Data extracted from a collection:
——

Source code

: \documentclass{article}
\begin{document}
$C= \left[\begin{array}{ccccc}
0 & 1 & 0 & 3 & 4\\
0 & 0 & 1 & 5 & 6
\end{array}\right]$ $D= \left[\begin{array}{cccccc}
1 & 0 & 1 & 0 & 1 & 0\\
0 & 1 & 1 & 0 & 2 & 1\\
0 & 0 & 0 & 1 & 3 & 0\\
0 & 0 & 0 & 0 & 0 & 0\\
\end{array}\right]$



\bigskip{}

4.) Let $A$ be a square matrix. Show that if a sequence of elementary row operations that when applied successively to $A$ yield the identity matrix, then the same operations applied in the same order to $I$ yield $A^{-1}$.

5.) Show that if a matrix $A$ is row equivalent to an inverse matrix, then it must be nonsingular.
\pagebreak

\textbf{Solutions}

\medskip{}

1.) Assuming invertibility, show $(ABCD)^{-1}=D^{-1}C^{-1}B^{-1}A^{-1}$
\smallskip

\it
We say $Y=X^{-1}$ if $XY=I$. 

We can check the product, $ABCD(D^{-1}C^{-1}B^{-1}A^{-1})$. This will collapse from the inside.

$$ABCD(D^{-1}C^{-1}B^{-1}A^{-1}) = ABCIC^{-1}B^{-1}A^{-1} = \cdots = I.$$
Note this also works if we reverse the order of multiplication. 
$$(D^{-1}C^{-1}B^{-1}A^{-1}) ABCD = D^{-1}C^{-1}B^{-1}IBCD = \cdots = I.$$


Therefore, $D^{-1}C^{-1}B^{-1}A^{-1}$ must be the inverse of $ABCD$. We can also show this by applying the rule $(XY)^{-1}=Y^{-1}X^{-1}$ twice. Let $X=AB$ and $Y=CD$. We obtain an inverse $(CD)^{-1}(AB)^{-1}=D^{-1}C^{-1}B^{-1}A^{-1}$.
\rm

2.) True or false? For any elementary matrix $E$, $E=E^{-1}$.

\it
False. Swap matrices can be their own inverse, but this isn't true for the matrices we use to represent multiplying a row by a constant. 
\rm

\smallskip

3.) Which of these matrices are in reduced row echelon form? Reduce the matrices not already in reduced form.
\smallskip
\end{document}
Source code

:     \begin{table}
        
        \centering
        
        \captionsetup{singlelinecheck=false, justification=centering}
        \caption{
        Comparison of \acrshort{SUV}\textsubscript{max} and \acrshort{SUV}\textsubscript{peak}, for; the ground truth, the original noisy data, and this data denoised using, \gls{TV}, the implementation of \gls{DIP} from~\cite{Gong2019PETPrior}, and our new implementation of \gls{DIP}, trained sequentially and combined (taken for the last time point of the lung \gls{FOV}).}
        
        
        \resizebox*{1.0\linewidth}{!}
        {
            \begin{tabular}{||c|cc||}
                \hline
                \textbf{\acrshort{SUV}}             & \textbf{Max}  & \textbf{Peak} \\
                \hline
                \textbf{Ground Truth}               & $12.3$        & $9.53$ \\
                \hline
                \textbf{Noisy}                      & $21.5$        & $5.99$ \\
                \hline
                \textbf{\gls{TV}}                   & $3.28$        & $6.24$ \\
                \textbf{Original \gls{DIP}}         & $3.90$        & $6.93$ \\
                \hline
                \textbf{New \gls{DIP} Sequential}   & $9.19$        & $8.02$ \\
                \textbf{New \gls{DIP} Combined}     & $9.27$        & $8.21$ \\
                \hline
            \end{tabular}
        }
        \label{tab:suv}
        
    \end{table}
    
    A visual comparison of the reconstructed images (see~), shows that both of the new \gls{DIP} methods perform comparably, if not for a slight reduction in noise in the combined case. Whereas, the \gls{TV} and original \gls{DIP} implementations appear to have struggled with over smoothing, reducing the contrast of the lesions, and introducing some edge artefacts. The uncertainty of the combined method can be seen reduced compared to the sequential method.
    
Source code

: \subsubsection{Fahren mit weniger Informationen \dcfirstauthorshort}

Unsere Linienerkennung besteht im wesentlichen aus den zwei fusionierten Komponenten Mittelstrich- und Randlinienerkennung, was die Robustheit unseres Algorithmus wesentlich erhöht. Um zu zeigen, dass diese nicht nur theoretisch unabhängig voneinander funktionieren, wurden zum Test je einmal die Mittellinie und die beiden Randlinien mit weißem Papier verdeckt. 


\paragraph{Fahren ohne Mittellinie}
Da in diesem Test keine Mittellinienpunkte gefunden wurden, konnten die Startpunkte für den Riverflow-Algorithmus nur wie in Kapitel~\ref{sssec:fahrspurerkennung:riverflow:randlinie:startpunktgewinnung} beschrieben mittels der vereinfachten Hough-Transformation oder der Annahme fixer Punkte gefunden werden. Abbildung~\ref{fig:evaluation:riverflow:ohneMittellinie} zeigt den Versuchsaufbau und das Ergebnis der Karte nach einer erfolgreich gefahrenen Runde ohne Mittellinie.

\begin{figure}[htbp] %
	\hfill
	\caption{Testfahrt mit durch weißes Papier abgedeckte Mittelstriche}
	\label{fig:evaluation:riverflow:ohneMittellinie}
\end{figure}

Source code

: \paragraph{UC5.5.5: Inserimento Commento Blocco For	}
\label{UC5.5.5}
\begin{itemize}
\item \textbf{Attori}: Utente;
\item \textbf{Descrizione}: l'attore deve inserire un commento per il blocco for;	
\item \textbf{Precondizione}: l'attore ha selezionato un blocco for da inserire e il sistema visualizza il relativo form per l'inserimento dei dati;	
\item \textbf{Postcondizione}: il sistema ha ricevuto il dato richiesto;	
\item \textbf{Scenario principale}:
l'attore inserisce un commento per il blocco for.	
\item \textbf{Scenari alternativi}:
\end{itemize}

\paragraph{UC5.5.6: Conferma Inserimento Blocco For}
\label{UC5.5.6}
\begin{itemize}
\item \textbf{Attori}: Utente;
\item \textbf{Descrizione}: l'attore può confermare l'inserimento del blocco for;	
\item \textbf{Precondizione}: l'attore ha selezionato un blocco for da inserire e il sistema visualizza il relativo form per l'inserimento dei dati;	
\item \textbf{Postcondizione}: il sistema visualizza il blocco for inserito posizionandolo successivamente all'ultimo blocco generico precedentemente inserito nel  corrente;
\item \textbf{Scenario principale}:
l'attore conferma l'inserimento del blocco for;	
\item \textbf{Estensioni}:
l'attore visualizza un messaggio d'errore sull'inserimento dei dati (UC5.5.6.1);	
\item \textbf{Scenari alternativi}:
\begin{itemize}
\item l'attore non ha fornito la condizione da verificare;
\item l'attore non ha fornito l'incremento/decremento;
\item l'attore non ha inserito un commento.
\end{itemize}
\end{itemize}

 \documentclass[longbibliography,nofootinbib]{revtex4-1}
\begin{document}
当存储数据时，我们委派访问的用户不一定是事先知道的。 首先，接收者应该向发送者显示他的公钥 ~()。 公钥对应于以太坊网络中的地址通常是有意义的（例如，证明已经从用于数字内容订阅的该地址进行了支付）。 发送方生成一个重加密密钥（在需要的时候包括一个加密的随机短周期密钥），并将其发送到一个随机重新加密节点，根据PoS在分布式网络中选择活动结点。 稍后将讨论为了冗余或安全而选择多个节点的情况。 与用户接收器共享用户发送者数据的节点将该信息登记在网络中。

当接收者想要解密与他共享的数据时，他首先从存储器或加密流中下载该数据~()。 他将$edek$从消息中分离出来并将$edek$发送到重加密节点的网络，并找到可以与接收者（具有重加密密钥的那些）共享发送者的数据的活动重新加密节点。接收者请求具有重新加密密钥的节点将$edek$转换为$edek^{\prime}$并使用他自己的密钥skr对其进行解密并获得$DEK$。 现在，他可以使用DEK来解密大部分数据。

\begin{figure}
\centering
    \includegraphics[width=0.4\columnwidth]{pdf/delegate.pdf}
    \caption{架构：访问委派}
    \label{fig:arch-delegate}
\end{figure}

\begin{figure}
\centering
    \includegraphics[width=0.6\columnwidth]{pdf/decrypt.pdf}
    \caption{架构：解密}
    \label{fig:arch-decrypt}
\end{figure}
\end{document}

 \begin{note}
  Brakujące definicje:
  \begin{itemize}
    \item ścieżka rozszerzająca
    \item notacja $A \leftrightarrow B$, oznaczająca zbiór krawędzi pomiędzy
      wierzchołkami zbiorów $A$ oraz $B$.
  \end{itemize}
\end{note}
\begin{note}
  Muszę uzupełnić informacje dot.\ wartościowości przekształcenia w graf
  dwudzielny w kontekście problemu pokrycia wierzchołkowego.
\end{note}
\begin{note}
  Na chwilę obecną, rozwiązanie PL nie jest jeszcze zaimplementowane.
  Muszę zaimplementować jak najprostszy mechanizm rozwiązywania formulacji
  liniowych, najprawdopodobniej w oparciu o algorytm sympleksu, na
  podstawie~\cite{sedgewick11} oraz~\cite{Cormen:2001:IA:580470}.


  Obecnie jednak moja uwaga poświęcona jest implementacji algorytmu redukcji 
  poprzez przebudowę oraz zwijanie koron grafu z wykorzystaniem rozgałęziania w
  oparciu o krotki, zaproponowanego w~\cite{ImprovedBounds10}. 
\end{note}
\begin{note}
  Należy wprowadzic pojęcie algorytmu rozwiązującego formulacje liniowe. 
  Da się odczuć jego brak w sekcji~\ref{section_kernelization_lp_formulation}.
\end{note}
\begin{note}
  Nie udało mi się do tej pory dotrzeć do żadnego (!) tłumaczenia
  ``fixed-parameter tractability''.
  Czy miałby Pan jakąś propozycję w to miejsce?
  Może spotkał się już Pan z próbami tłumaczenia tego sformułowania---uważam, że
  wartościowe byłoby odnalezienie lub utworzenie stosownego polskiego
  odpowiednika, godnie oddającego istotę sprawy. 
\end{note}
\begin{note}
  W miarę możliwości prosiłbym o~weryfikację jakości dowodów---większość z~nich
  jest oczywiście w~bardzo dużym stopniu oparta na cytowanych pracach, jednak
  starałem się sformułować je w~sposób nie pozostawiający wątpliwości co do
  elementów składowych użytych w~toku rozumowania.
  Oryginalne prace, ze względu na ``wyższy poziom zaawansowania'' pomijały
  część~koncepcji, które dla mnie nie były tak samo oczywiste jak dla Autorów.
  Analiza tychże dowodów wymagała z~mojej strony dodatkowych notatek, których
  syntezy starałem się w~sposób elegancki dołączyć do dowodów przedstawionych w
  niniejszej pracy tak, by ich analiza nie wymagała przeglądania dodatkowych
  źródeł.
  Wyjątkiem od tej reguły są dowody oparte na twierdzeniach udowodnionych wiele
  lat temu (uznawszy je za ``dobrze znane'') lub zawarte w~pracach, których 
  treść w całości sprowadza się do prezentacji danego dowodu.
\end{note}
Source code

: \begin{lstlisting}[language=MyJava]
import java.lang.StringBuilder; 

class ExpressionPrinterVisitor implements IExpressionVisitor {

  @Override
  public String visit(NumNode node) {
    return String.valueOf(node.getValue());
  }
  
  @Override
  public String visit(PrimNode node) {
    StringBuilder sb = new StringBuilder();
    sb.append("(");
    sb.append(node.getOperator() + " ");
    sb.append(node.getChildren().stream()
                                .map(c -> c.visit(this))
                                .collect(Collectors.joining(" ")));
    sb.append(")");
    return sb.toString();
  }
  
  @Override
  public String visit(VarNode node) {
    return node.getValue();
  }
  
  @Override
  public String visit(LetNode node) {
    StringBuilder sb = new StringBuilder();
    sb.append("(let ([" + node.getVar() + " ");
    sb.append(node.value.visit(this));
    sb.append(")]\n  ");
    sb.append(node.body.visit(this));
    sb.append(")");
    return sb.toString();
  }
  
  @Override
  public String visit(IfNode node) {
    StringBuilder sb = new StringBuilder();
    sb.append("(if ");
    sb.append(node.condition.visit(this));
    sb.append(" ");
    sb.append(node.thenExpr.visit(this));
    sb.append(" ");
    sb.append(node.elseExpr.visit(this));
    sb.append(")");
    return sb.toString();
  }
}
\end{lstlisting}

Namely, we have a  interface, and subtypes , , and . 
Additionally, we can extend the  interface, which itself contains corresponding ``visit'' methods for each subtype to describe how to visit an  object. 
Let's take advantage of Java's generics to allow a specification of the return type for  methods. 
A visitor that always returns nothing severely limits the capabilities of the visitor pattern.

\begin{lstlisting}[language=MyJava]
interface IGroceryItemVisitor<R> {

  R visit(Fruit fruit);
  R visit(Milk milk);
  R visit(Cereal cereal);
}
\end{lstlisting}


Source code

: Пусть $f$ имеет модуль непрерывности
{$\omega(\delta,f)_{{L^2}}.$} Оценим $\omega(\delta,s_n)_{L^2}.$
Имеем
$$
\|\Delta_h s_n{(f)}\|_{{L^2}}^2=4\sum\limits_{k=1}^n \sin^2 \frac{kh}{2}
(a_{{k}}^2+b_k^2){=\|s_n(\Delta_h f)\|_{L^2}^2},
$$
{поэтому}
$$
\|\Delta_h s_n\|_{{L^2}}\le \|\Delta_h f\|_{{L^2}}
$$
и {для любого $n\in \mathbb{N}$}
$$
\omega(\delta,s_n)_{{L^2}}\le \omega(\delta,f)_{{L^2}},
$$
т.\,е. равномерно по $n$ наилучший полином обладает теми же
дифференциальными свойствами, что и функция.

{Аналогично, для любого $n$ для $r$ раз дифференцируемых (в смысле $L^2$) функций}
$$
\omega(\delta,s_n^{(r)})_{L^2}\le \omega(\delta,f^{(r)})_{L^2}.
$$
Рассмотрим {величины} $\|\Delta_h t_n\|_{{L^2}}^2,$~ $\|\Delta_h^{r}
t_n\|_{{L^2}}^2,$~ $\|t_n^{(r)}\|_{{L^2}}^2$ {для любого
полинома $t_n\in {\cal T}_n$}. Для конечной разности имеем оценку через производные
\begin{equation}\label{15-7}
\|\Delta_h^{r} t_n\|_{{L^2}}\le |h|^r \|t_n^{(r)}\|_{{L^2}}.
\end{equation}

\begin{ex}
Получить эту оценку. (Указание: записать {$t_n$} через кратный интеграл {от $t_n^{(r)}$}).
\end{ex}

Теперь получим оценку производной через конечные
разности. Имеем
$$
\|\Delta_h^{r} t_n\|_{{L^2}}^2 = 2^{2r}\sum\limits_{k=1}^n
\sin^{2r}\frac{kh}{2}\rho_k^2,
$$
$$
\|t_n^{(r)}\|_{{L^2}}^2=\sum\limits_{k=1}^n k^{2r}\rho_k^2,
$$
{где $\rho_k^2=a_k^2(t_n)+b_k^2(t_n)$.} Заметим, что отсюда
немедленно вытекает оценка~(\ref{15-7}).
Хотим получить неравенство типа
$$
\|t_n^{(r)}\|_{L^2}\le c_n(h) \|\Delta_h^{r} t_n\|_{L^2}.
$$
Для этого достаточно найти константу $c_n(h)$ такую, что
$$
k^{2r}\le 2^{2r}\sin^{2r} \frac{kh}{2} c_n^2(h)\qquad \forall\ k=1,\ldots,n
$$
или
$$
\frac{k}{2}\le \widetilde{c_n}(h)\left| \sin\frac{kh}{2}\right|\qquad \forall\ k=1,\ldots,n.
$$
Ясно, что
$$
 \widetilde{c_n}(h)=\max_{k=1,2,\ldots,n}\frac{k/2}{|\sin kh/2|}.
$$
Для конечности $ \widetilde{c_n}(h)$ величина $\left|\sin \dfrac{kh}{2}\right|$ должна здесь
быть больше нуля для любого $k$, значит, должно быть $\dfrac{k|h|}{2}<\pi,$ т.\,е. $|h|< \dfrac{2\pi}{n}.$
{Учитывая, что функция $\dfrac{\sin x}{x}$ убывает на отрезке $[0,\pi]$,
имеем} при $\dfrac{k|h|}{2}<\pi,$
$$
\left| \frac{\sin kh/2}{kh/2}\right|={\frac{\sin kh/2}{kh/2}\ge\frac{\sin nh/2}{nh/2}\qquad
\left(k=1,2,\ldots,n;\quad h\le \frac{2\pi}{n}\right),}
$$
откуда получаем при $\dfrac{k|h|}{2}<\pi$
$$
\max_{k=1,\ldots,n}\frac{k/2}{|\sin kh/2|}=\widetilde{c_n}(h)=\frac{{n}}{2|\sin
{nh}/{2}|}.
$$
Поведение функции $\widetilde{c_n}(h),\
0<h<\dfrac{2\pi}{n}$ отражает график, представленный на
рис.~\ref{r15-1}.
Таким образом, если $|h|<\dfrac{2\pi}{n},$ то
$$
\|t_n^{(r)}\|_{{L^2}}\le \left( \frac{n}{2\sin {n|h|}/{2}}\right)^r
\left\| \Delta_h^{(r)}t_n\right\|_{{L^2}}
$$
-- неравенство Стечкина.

——

# YOUR INSTRUCTIONS
Report each line in the data that holds the word "evaluation".

# RESPONSE
Da in diesem Test keine Mittellinienpunkte gefunden wurden, konnten die Startpunkte für den Riverflow-Algorithmus nur wie in Kapitel~\ref{sssec:fahrspurerkennung:riverflow:randlinie:startpunktgewinnung} beschrieben mittels der vereinfachten Hough-Transformation oder der Annahme fixer Punkte gefunden werden. Abbildung~\ref{fig:evaluation:riverflow:ohneMittellinie} zeigt den Versuchsaufbau und das Ergebnis der Karte nach einer erfolgreich gefahrenen Runde ohne Mittellinie.
	\label{fig:evaluation:riverflow:ohneMittellinie}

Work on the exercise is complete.